What you have to do
State how many lines in the records below include the word "debugging". Give nothing but that number.

The records

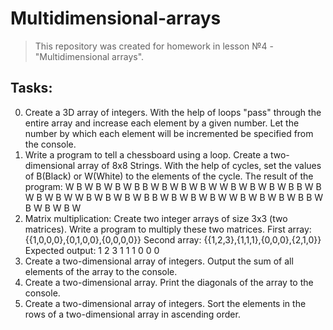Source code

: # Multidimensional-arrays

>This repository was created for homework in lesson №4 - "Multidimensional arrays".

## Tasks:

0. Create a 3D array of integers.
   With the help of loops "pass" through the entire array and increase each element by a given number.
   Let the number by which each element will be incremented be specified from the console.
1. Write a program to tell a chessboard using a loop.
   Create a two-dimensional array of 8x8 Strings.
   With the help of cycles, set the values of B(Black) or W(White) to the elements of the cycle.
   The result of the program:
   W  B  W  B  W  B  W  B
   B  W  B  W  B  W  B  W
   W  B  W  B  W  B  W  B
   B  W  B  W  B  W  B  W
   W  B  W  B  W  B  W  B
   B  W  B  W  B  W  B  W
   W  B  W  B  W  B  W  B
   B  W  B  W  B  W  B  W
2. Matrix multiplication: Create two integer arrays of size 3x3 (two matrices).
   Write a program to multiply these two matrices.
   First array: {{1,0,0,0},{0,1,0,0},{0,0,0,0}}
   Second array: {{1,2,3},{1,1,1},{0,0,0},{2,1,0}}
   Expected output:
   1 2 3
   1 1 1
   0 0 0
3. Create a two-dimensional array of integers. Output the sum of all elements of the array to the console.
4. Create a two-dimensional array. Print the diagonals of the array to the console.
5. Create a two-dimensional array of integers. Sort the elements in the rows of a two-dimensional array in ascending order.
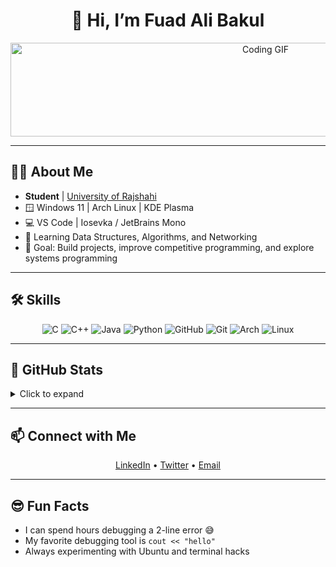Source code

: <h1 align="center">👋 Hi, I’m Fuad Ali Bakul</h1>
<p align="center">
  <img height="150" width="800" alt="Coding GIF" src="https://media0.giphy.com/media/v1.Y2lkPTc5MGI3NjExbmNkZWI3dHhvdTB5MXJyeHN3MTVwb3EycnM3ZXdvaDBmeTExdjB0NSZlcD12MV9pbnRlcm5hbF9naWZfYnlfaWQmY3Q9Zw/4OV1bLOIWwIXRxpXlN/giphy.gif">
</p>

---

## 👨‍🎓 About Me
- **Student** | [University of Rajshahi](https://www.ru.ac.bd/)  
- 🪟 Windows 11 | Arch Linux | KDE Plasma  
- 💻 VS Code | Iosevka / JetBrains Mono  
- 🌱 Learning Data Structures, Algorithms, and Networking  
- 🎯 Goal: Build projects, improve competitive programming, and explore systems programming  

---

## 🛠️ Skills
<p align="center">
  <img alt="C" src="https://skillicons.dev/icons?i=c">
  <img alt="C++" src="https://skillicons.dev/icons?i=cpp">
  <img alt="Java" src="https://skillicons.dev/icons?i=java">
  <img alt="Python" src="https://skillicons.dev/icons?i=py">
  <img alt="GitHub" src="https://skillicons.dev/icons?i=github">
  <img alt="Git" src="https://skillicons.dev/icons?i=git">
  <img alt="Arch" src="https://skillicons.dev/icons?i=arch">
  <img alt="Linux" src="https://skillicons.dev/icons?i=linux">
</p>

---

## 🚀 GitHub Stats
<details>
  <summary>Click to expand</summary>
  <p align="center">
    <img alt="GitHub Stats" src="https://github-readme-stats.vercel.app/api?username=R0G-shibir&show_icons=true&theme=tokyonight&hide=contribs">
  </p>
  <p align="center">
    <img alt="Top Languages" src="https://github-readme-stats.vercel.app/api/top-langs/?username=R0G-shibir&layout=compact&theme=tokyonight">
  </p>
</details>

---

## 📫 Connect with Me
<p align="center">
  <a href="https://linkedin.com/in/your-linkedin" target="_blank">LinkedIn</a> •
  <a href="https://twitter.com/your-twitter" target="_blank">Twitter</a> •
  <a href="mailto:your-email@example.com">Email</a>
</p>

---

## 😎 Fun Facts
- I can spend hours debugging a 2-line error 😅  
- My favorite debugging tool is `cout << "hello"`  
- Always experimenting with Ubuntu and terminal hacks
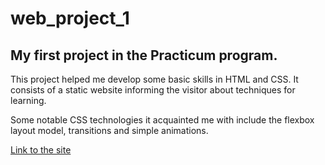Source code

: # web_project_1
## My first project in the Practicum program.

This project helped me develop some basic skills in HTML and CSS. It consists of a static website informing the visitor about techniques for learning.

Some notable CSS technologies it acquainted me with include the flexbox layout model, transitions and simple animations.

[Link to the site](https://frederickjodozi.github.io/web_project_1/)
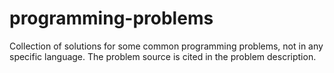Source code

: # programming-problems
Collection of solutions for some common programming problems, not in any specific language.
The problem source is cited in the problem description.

Response to the task
2